My husband is off on Fridays during the summer. While I was at work last Friday, my flooring project became a wall project too. Seriously, we are replacing flooring and somehow have ended up with roofing and wall issues. Our living/dining room had a weird little partial wall that sectioned off a little entry way. Truth is we didn't use the front door and that little space would become a storage space. Basically where we stashed odds and ends. We placed our love seat in front of it - partially to hide the heap and partially cause we had no choice spacewise.

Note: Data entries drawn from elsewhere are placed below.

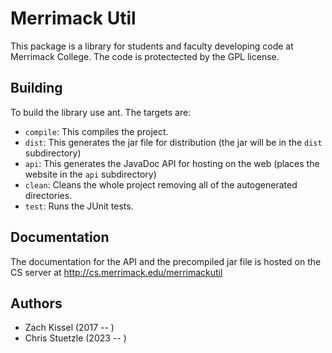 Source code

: # Merrimack Util

This package is a library for students and faculty developing code at Merrimack College. The 
code is protectected by the GPL license. 

## Building
To build the library use ant. The targets are:

- ``compile``: This compiles the project.
- ``dist``: This generates the jar file for distribution (the jar will be in the ``dist`` subdirectory)
- ``api``: This generates the JavaDoc API for hosting on the web (places the website in the ``api`` subdirectory)
- ``clean``: Cleans the whole project removing all of the autogenerated directories.
- ``test``: Runs the JUnit tests.

## Documentation
The documentation for the API and the precompiled jar file is hosted on the CS server at http://cs.merrimack.edu/merrimackutil

## Authors
- Zach Kissel (2017 -- )
- Chris Stuetzle (2023 -- )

My husband suggested taking out the wall. I was very hesitant at first because the coat hooks are on the back of that wall - we don't have a coat closet. On the front side I had my grandmother's cabinet with a nice little wedding display above it. Since I was waffling and he was sure, I agreed the wall could go. We thought the wall had a steel frame, but after tearing up the steel-cutting saw blade on a two by four (who knew a steel-cutting blade can't handle wood) we had to change strategies.

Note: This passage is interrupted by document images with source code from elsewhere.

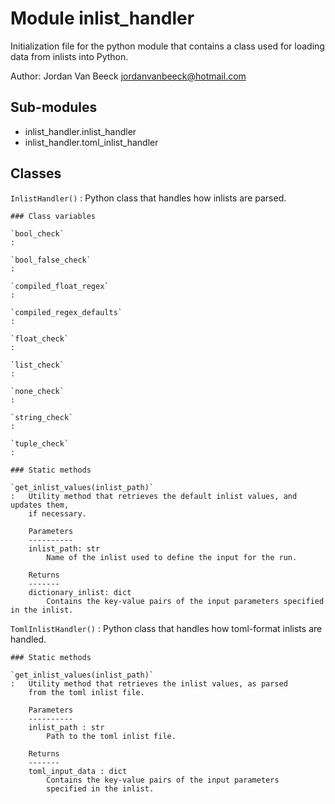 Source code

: Module inlist_handler
=====================
Initialization file for the python module that contains a class used for loading data from inlists into Python.

Author: Jordan Van Beeck <jordanvanbeeck@hotmail.com>

Sub-modules
-----------
* inlist_handler.inlist_handler
* inlist_handler.toml_inlist_handler

Classes
-------

`InlistHandler()`
:   Python class that handles how inlists are parsed.

    ### Class variables

    `bool_check`
    :

    `bool_false_check`
    :

    `compiled_float_regex`
    :

    `compiled_regex_defaults`
    :

    `float_check`
    :

    `list_check`
    :

    `none_check`
    :

    `string_check`
    :

    `tuple_check`
    :

    ### Static methods

    `get_inlist_values(inlist_path)`
    :   Utility method that retrieves the default inlist values, and updates them,
        if necessary.
        
        Parameters
        ----------
        inlist_path: str
            Name of the inlist used to define the input for the run.
        
        Returns
        -------
        dictionary_inlist: dict
            Contains the key-value pairs of the input parameters specified in the inlist.

`TomlInlistHandler()`
:   Python class that handles how toml-format inlists are handled.

    ### Static methods

    `get_inlist_values(inlist_path)`
    :   Utility method that retrieves the inlist values, as parsed
        from the toml inlist file.
        
        Parameters
        ----------
        inlist_path : str
            Path to the toml inlist file.
        
        Returns
        -------
        toml_input_data : dict
            Contains the key-value pairs of the input parameters
            specified in the inlist.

Removing the drywall revealed they had built a wall around this little architectural detail. Any idea what that is? A wall within a wall? A weird 1950s design feature. We can't figure it out. My carpenter FIL thought it looked a bit like a furnace room with the vent at the top, but obviously there was never a furnace there. Our house is such a "box on a slab" it is quite a shock to find that it has a mystery we haven't been able to solve.
Removing the wall of course left a wound on the ceiling and wall where it had been ttached. It also revealed an unattractive mustard yellow wall color we will not be reviving.
Taking out the wall definitely opened up the room. And exposed our shameful green door with red trim. I think I am going to have to have a new door. There would be a much better flow if the door opens into the room instead of toward the wall. My grandmother's cabinet will probably relocate to that little wall next to the kitchen. And the coats, well they will probably just be in a heap on our bed. I need a better plan for them..
Patching the wall and ceiling will take some patience and several coats of mud. I was at the ready to clean up all the globs of mud that fell - thank you, gravity!
After the first layer dried it already looks better. As the mud dries it shrinks so we will have to do a couple more layers. Then we have to figure out how to match the texture on the ceiling on the wall (which are also different from each other).